Kotetsu gaped at him. “Not. So. Bad?” More gaping. “Reasonable?!”

“It’s in your contract,” Agnes pointed out. “Tiger/Bunny Calendar.”

“‘Calendar’ is not the same thing as ‘pretending to kiss a jerk under the mistletoe’!” Kotetsu insisted.

“Semantics,” Agnes waved him off.

“That’s easy for you to say! You’re not the one kissing him!”

“We already got her to back down on the actual kissing,” Barnaby pointed out. “Don’t push your luck.”

“She can’t make us do anything,” Kotetsu insisted. “And no way am I ever agreeing to this. What will my fans think?”

“Probably how completely unbelievable it is that a star like me would go for an old man like you,” Barnaby scoffed.

“I’ll have you now that I’m a total catch!” Kotetsu retorted irrationally.

Barnaby snorted.

“You’d be lucky to get anywhere near as good as me!”

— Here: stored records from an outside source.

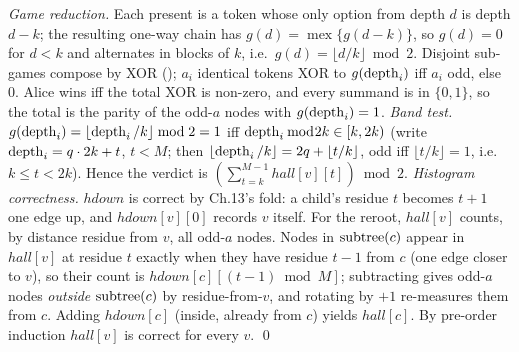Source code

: \begin{proofbox}
\emph{Game reduction.} Each present is a token whose only option from depth $d$ is
depth $d-k$; the resulting one-way chain has $g(d)=\operatorname{mex}\{g(d-k)\}$, so
$g(d)=0$ for $d<k$ and alternates in blocks of $k$, i.e.\ $g(d)=\lfloor d/k\rfloor
\bmod 2$. Disjoint sub-games compose by XOR (); $a_i$ identical
tokens XOR to $g(\depth_i)$ iff $a_i$ odd, else $0$. Alice wins iff the total XOR is
non-zero, and every summand is in $\{0,1\}$, so the total is the parity of the odd-$a$
nodes with $g(\depth_i)=1$. \emph{Band test.} $g(\depth_i)=\lfloor\depth_i/k\rfloor
\bmod 2 = 1$ iff $\depth_i \bmod 2k \in [k,2k)$ (write $\depth_i = q\cdot 2k + t$,
$t<M$; then $\lfloor\depth_i/k\rfloor = 2q + \lfloor t/k\rfloor$, odd iff $\lfloor t/k
\rfloor = 1$, i.e.\ $k \le t < 2k$). Hence the verdict is
$(\sum_{t=k}^{M-1}\mathit{hall}[v][t]) \bmod 2$. \emph{Histogram correctness.}
$\mathit{hdown}$ is correct by Ch.13's fold: a child's residue $t$ becomes $t{+}1$
one edge up, and $\mathit{hdown}[v][0]$ records $v$ itself. For the reroot,
$\mathit{hall}[v]$ counts, by distance residue from $v$, all odd-$a$ nodes. Nodes in
$\subtree(c)$ appear in $\mathit{hall}[v]$ at residue $t$ exactly when they have
residue $t{-}1$ from $c$ (one edge closer to $v$), so their count is
$\mathit{hdown}[c][(t{-}1)\bmod M]$; subtracting gives odd-$a$ nodes \emph{outside}
$\subtree(c)$ by residue-from-$v$, and rotating by $+1$ re-measures them from $c$.
Adding $\mathit{hdown}[c]$ (inside, already from $c$) yields $\mathit{hall}[c]$. By
pre-order induction $\mathit{hall}[v]$ is correct for every $v$. \qed
\end{proofbox}

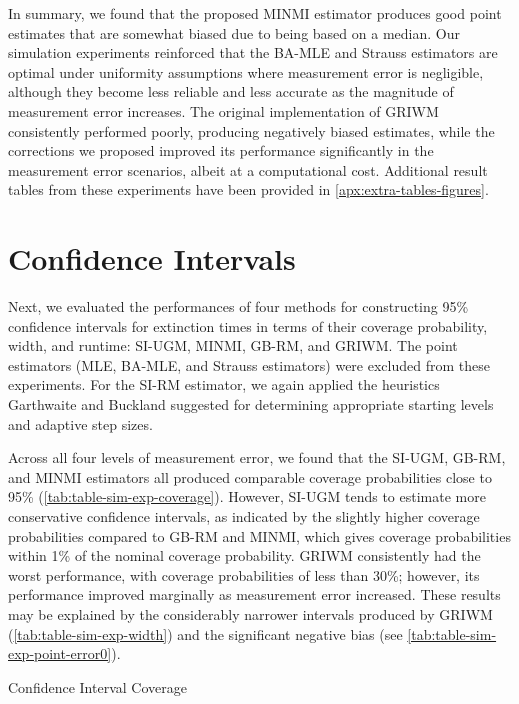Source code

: In summary, we found that the proposed MINMI estimator produces good point estimates that are somewhat biased due to being based on a median. Our simulation experiments reinforced that the BA-MLE and Strauss estimators are optimal under uniformity assumptions where measurement error is negligible, although they become less reliable and less accurate as the magnitude of measurement error increases. The original implementation of GRIWM consistently performed poorly, producing negatively biased estimates, while the corrections we proposed improved its performance significantly in the measurement error scenarios, albeit at a computational cost. Additional result tables from these experiments have been provided in \autoref{apx:extra-tables-figures}.

\section{Confidence Intervals}

Next, we evaluated the performances of four methods for constructing 95\% confidence intervals for extinction times in terms of their coverage probability, width, and runtime: SI-UGM, MINMI, GB-RM, and GRIWM. The point estimators (MLE, BA-MLE, and Strauss estimators) were excluded from these experiments. For the SI-RM estimator, we again applied the heuristics Garthwaite and Buckland suggested for determining appropriate starting levels and adaptive step sizes.

Across all four levels of measurement error, we found that the SI-UGM, GB-RM, and MINMI estimators all produced comparable coverage probabilities close to 95\% (\autoref{tab:table-sim-exp-coverage}). However, SI-UGM tends to estimate more conservative confidence intervals, as indicated by the slightly higher coverage probabilities compared to GB-RM and MINMI, which gives coverage probabilities within 1\% of the nominal coverage probability. GRIWM consistently had the worst performance, with coverage probabilities of less than 30\%; however, its performance improved marginally as measurement error increased. These results may be explained by the considerably narrower intervals produced by GRIWM (\autoref{tab:table-sim-exp-width}) and the significant negative bias (see \autoref{tab:table-sim-exp-point-error0}).
\begin{table}[ht]
    \centering
    \caption{Confidence Interval Coverage}
    
    \label{tab:table-sim-exp-coverage}
\end{table}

“Old and delusional,” Barnaby shot back.

“Why, you…”

“Chicken, too,” Agnes cut in when she sensed the opportunity to close in for the kill. “I didn’t expect you to be scared off by a harmless little photo shoot, honestly. But, if it’s really that big a deal, I suppose we can scrap the whole ‘Tiger/Bunny’ idea and just reshoot a Bunny-only calendar. That will probably sell better, anyway.”

“Hey!” Kotetsu complained.

The cameraman snickered at Agnes’ ruthless manipulation.

“If you want to disappoint all your fans out there by not doing a calendar next year, that’s fine by me. Barnaby, how about we reschedule for—”

Hey!” Kotetsu protested more loudly. “I’m not scared! And I’m not letting any fans down! In fact…” Kotetsu turned on Barnaby with such wild eyes that Barnaby actually took a nervous half-step back. “Does this look scared to you?” And he caught Barnaby up his arms right under the mistletoe and all but launched his lips onto Barnaby’s.

Barnaby flailed for one moment and then, slowly, melted into the kiss.

Agnes’ breath caught in her throat. “Whatever you do, do not stop shooting!”

The cameraman nodded numbly and kept clicking away.

Finally, Kotetsu broke away from Barnaby with an audible but triumphant smack. “Who’s scared now?” He sounded like he actually thought he’d just won that argument.

Agnes glanced over the thumbnails and concluded that, even if Kotetsu or Barnaby contested having the actual lip-locked shots in the calendar, she had more than enough heat in the seconds right after the kiss had ended to break every calendar record HeroTV had ever set.

“That,” she announced contentedly, “is a wrap. Good work, boys. And I’ll schedule the NC 1979 Tiger & Barnaby Calendar shoot for some time next week.”

Kotetsu froze and blinked at her. “But we just shot that,” he said.

“This was ‘Tiger/Barnaby.’ Next week is ‘Tiger & Barnaby.’”

Kotetsu scratched his head. “How are those any different?”

Agnes headed off, dragging the cameraman and his precious footage away by the arm. “Barnaby, explain to Kotetsu the difference between a slash and an ampersand. I want to get this to marketing, ASAP.”

Behind her, she heard Barnaby sputter.

Halfway down the hall, Barnaby must have finally managed to explain, because Kotetsu’s horrified “What?!” rang throughout the building.

Agnes smirked to herself. It was too late for Kotetsu to protest now. All the Tiger/Barnaby fangirls and boys out there were going to have a very merry Christmas, indeed.